The noise level doesn't vary linearly with the bellow pressure, so I apply a gamma correction curve before sending the output to an off-the-shelf multiplying DAC.

This particular multiplying DAC is essentially a very long resistor ladder, dividing the analogue input voltage into 4096 equal parts. A 12-bit number is used to select one of the intermediate voltages and bring it to the output.

Mixing

The audio outputs from the two C64s are mixed together in equal proportions, and this combined signal becomes the analogue input to the DAC. As it happens, I prefer the melody side to be louder than the accompaniment side, but that balance is controlled from the application software by setting the master volume of each SID chip.

As I mention in the video, when you hold the bellows still, the volume doesn't drop all the way to zero.
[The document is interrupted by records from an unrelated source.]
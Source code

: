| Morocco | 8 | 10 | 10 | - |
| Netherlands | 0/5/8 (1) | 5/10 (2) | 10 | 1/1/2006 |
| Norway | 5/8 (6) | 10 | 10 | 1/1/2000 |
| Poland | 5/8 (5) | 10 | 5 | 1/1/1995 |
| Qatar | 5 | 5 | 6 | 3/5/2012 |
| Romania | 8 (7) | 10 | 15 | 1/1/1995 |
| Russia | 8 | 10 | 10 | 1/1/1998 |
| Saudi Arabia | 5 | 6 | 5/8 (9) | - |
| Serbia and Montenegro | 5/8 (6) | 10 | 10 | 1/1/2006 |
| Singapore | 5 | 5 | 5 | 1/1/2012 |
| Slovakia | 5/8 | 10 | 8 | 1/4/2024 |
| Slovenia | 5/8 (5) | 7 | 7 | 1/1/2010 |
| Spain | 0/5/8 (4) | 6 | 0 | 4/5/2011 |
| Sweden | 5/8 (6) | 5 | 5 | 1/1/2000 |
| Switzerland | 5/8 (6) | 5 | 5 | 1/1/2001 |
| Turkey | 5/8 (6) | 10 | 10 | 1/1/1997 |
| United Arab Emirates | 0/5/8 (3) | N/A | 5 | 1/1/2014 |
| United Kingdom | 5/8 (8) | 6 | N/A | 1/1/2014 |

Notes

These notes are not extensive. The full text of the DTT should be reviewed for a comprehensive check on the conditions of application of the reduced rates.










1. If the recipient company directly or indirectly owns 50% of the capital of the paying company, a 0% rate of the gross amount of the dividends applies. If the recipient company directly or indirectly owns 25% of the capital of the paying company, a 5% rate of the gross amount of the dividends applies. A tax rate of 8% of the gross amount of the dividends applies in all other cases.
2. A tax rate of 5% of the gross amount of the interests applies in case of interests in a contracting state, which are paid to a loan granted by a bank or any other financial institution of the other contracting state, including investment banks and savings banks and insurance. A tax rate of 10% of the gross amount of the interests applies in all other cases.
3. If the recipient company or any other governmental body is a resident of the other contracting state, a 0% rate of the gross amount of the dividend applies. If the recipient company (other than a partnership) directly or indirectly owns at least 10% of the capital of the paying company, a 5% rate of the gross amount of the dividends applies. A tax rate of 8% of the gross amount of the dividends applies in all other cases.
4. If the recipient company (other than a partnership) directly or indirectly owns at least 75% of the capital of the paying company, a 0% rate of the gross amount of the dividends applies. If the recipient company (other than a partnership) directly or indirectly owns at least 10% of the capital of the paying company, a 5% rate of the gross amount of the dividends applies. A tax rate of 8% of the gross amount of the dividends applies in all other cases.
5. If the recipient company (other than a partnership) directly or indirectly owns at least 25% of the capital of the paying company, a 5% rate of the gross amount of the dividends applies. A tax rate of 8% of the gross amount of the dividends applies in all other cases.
This feature would be easy to implement in the microcontroller, or even bake into the gamma correction table. But it's often a good idea, where possible, to defer mixing decisions until after recording. Stereo cables are handy: I actually send the DAC input (the mixed audio from both C64s, unaffected by the bellows) over the left channel and its output over the right channel. Thus, the right channel drops all the way to zero when the bellows stop, but the left channel is held at a constant level. I listen to both channels on my monitor speaker when playing, but they are recorded separately, so I can fine-tune the mix according to taste later.

The recorded audio is also subjected to a bit of eq, compression, and stereo reverb.

Ergonomics

The Commodordion has one huge flaw: It puts a lot of strain on the left wrist, arm, and shoulder. Most keys on the left-hand side are hard to reach, so the wrist ends up in a fully bent position, and at the same time the arm needs to carry a lot of weight while working the bellows. As a musician I take ergonomics seriously (and so should you!), so unfortunately I won't be playing this instrument very often, and I most definitely won't practice for hours to improve my left-hand technique. This rather undermines the potential for the Commodordion as a viable musical instrument.

But on a brighter note, I'm not worried about the right-hand side at all: That arm is in a sound, relaxed position. I'll be sure to bring that lesson with me as I continue to explore the design space of C64-based instruments.